ASSIGNMENT:
Can you write out every line from the start of the records below through the line containing "App Studio is a", leaving out any pictures?
----
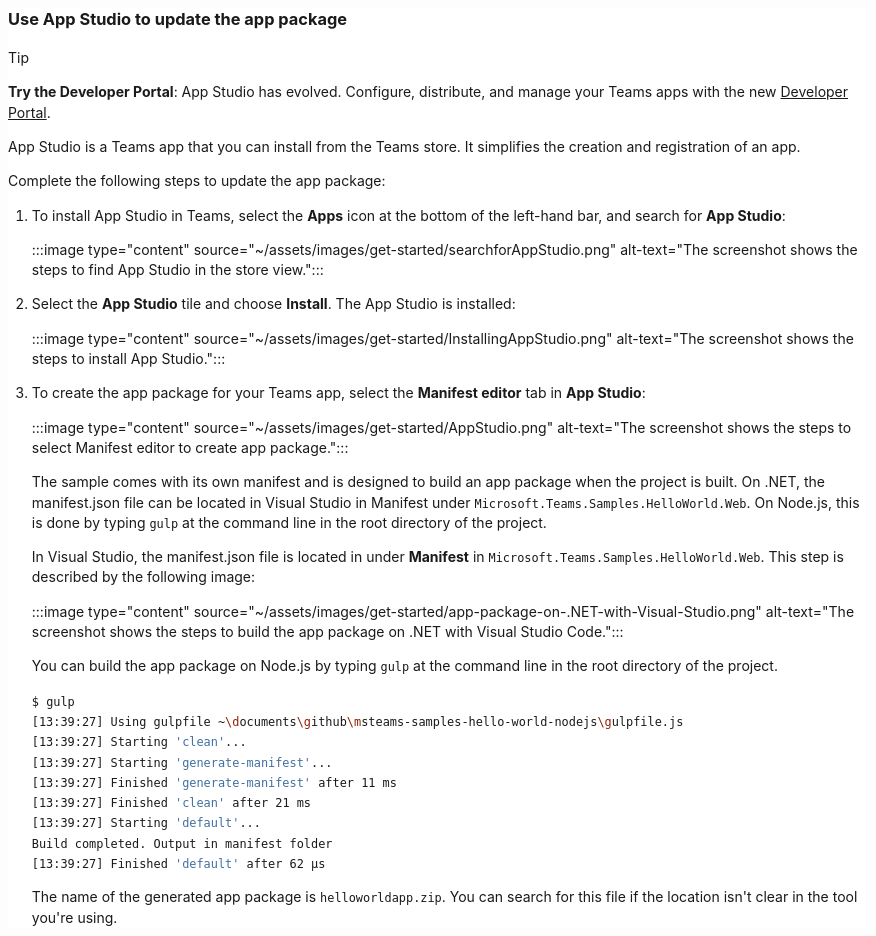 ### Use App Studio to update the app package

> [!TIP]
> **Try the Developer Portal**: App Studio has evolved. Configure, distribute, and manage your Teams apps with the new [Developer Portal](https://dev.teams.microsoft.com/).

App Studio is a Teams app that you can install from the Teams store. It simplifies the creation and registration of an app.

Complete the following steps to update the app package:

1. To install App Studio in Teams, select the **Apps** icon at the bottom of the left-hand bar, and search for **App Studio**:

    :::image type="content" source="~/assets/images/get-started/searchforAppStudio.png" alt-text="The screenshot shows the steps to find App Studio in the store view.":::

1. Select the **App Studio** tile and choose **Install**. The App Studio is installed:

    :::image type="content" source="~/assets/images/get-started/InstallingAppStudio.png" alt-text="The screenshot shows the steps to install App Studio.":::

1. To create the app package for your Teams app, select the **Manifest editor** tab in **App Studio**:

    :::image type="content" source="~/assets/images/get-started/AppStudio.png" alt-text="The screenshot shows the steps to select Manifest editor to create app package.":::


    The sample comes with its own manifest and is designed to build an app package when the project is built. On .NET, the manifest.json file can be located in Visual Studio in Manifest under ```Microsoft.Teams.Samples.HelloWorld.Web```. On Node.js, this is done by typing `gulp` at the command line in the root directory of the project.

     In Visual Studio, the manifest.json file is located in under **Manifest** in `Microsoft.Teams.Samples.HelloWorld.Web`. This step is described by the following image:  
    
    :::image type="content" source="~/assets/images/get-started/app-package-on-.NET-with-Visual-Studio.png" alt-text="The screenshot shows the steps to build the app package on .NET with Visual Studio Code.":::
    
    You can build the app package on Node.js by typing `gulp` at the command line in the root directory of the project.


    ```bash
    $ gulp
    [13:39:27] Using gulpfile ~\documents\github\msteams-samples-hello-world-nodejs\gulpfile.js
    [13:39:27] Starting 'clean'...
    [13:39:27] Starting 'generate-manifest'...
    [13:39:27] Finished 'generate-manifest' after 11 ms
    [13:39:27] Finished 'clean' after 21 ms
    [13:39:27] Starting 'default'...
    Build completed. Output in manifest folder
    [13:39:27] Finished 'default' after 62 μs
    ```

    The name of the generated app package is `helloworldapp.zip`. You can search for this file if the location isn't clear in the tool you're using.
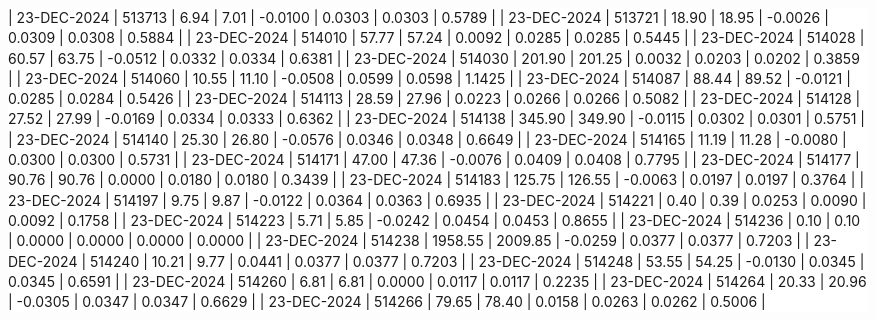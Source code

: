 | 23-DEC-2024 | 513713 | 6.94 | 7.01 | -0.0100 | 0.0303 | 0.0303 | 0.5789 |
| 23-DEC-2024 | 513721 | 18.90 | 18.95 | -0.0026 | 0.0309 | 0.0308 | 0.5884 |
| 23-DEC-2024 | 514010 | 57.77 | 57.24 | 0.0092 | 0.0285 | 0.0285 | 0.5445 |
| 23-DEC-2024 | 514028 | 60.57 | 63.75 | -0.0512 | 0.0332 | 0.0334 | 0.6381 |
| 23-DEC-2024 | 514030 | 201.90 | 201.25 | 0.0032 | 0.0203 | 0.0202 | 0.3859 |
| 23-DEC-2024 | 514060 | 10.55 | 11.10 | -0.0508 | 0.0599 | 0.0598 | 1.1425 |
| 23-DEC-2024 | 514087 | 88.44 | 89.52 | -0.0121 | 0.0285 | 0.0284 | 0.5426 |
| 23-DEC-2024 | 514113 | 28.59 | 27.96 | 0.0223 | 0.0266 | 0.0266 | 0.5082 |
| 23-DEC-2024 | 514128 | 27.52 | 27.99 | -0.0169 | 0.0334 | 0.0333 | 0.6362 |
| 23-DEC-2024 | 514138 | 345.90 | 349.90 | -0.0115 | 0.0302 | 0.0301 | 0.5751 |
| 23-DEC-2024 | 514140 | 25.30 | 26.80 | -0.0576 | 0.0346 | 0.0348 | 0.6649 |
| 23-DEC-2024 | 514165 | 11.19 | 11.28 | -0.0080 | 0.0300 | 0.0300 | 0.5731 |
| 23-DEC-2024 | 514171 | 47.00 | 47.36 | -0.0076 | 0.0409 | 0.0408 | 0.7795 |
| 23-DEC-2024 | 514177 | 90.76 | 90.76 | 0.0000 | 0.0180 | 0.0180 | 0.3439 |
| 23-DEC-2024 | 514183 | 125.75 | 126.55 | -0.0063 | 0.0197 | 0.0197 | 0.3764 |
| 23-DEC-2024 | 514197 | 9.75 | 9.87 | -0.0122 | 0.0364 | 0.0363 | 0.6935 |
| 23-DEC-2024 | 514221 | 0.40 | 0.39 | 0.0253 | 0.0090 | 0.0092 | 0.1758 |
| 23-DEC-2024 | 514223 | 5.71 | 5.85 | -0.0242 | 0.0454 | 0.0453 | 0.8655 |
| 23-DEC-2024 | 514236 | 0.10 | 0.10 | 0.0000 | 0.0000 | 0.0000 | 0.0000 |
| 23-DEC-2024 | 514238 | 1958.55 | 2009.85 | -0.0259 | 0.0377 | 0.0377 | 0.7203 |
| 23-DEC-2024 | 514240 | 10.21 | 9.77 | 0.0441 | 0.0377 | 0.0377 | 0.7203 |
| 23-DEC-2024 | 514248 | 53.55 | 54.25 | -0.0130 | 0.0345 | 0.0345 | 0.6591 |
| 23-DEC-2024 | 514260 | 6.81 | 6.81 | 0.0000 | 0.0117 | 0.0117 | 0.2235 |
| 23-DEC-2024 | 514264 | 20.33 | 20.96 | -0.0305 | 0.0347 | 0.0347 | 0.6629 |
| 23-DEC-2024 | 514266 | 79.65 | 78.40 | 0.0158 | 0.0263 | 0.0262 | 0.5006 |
----
TASK OUTPUT:
 ### Use App Studio to update the app package

> [!TIP]
> **Try the Developer Portal**: App Studio has evolved. Configure, distribute, and manage your Teams apps with the new [Developer Portal](https://dev.teams.microsoft.com/).

App Studio is a Teams app that you can install from the Teams store. It simplifies the creation and registration of an app.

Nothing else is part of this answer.